Measuring principle of electromagnetic flowmeter
The principle of electromagnetic flowmeter measurement is based on Faraday's law of electromagnetic induction. The measuring tube of the flow meter is a non-magnetic alloy short tube lined with an insulating material. The two electrodes are fixed to the measuring tube through the tube wall in the tube diameter direction. The electrode tip is substantially flush with the inner surface of the liner. When the exciting coil is excited by the bidirectional square wave pulse, a working magnetic field having a magnetic flux density B is generated in a direction perpendicular to the axis of the measuring tube. At this time, if the fluid having a certain conductivity passes through the measuring tube, the cutting magnetic line induces the electromotive force E. The electromotive force E is proportional to the product of the magnetic flux density B, the inner diameter D of the measuring tube and the average velocity V. The electromotive force E (flow signal) is detected by the electrode and sent to the converter through the cable. After the converter amplifies the flow signal, it can display the fluid flow, and can output signals such as pulse and analog current for flow control and regulation.
Variable area flowmeter (equal pressure drop flowmeter)
The float placed in the upper and lower small tapered flow passages is moved by the force of the fluid flowing from the bottom to the top. When this force is balanced with the "display weight" of the float (the weight of the float itself minus the buoyancy of the fluid it receives), the capture is stationary. The height at which the float is stationary can be used as a measure of the flow rate. Since the cross-sectional area of ??the flowmeter varies with the height of the float, and the pressure difference between the upper and lower parts is equal when the float is stationary, the flowmeter is called a variable area flowmeter or an equal pressure dropmeter. A typical instrument of this type of flow meter is a rotor (float) flow meter.
A flowmeter weighing flowmeter that uses the momentum of a measuring fluid to reflect the flow rate. Since the momentum P of the flowing fluid is proportional to the density of the fluid and the square of the flow velocity v, i.e., p v2 , when the flow cross section is determined, v is proportional to the volumetric flow rate Q, so p Q2 . Set the proportional coefficient to A, then Q=A. Therefore, P is measured to reflect the flow rate Q. In this type of flowmeter, most of the flowmeters are used to convert momentum into pressure, displacement or force, and then the flow rate is measured. Typical meters for such flow meters are target and rotary wing flow meters.
Several problems of solutions
Recalculating the differential pressure scale
Temperature and pressure compensation can only reduce the measurement error, not only can not solve the problem fundamentally, but also the measurement signal exceeds 20mA, resulting in steam leakage measurement. The transmitter measurement signal exceeds 20 mA, indicating that the actual measured differential pressure signal ΔP exceeds the design differential pressure value.
Increase temperature and pressure compensation
When the temperature and pressure of the steam change, the density of the steam changes, and the steam flow measurement produces an error. Measurement error can be reduced by temperature and pressure compensation. Since the temperature of the saturated steam is a single-valued function of the pressure, the temperature and pressure compensation of the saturated steam can be pressure compensated or temperature compensated. Because the pressure signal detection is sensitive and the compensation accuracy is high, it is compensated by pressure and realized by DCS.

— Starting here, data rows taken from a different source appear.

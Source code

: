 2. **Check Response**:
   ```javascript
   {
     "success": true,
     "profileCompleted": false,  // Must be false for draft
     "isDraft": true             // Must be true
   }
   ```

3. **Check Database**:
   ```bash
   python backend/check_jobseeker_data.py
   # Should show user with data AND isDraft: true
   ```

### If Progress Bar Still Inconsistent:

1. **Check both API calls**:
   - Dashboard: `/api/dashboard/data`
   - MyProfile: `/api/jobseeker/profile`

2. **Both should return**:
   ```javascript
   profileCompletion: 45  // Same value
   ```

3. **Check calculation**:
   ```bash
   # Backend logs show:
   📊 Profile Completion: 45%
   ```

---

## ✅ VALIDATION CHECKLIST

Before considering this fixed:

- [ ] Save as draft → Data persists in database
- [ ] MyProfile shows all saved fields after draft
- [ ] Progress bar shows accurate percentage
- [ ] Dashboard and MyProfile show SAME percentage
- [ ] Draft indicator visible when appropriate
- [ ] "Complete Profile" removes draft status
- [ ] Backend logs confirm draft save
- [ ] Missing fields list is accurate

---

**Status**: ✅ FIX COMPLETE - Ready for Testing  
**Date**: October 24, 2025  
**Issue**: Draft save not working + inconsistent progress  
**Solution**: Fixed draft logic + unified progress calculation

Steam is a special medium. As the pressure and temperature change, the density of steam changes. Therefore, it is necessary to compensate for temperature and pressure. When the pressure and temperature fluctuation of the steam are not large, that is, when the operating condition parameters deviate from the design parameters and the influence on the measurement is small, the temperature and pressure compensation measures can achieve the purpose of accurate measurement. However, when the operating parameters deviate too much from the design parameters or the operating parameters fluctuate frequently and are too large, even with the temperature and pressure compensation, it is difficult to meet the measurement accuracy requirements. At this point, only differential pressure or flow can be recalculated for a particular throttling element.